Welcome back, Academic Feminists.  This edition of the Academic Feminist features a special report of the  National Women’s Studies Association’s (NWSA) 2012 Conference, “Feminism Unbound: Imaging a Feminist Future,” contributed by Dr. Stephanie Troutman.  Stephanie is the daughter of interracial, working class parents. A Black feminist scholar and first-generation college student, Stephanie received a Dual-PhD in Education and Women’s Studies from The Pennsylvania State University in 2011. She currently serves as Assistant Professor of Women and Gender Studies and African-American Studies at Berea College in Kentucky. An interdisciplinary scholar, Stephanie’s research interests include issues of race, gender, and sexuality in relation to both popular culture and educational policies- including curriculum and pedagogy, media and youth discourses on issues of identity. Thanks to Dr. Troutman for authoring the report, and for Patti Provance and the staff at NWSA for coordinating this effort with the Academic Feminist.

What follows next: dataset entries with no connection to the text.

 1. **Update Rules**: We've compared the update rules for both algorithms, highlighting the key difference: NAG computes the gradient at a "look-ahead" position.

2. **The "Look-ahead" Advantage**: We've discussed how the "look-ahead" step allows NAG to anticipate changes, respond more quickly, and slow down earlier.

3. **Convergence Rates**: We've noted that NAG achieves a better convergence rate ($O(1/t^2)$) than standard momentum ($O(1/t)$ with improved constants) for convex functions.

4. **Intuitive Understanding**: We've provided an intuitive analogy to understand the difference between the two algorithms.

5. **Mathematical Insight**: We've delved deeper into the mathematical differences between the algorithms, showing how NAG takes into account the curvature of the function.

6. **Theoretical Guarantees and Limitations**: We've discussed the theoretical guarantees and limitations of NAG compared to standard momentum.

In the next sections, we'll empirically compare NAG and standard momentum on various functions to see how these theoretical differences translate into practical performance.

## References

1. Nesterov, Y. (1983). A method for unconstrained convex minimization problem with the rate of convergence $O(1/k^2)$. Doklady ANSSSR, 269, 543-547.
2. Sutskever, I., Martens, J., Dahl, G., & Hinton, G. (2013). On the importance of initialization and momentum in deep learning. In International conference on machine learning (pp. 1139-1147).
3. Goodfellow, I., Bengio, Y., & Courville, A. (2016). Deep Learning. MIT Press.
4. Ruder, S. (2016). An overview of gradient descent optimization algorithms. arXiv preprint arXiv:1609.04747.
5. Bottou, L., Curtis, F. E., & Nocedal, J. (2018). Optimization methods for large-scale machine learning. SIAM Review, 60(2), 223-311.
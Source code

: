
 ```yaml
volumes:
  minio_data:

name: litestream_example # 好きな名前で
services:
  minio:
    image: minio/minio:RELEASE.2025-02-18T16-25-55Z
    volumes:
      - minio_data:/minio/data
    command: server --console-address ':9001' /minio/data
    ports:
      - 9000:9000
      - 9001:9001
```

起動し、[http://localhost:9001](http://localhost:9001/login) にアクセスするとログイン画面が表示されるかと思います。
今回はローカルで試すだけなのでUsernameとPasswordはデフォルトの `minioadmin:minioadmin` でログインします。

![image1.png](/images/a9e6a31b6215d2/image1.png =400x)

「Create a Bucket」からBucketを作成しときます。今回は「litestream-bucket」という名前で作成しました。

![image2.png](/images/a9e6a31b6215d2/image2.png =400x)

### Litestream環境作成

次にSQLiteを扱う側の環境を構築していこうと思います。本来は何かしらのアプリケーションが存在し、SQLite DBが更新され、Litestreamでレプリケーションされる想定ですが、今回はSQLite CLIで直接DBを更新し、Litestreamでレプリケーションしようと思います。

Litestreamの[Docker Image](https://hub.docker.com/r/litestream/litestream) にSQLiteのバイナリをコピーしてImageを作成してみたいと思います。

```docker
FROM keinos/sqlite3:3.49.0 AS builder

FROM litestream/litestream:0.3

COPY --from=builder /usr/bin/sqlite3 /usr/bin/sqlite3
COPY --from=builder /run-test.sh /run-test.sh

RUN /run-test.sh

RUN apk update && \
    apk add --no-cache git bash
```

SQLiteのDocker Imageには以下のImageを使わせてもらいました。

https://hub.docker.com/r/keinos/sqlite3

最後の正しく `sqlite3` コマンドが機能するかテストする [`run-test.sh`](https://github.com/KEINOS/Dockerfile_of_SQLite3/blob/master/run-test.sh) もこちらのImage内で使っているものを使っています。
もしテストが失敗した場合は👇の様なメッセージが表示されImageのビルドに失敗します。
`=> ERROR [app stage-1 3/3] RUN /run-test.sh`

Feminism Unbound, Organic Diversity and a Movement in Motion: The 2012 National Women’s Studies Association Conference, by Stephanie Troutman

Early last month, the National Women’s Studies Association celebrated its’ 35th year as the preeminent academic, professional, feminist venue for scholar, students, activists, and researchers. The association’s annual conference, “Feminism Unbound: Imagining a Feminist Future,” convened in Oakland, California from November 8 – 12.  With more than 1600 attendees from all across the United States and other countries around the world (China, Canada and more) and over 400 paper sessions, the conference was more than successful: it was powerfully engaging, diverse and invigorating.

Notably, the conference broke new ground with the introduction of the NWSA Conference app- which many participants found helpful in navigating the 400+ sessions, receptions and featured events- such as book signings and mentor meetings. In addition to the app, the conference also asserted its presence on social media- via Twitter, namely. Many conference sessions were live-tweeted with the hashtag #nwsa2012.

Some of the most popular panels and sessions explored popular culture, others explored linkages between activism, social justice, feminism, and academic women’s studies. A panel on Nicki Minaj drew a standing room only audience. The presenters used multiple feminist frames to probe Minaj’s identity and media sensationalism with regard to race, sexuality and queerness, technology, and capitalism.

The plenary session, “Decolonizing Knowledge:  Black and Latina Women Stress for Success”  featured prominent scholars, Dr. Bonnie Thornton Dill (feminist sociologist, outgoing NWSA President and Dean of Arts and Humanities at University of Maryland, College Park) and Dr. Ruth Enid Zambrana (Professor in the Women’s Studies, and the Director of the Consortium on Race, Gender and Ethnicity at the University of Maryland, College Park) speaking on long term health outcomes  for women of color in the academy.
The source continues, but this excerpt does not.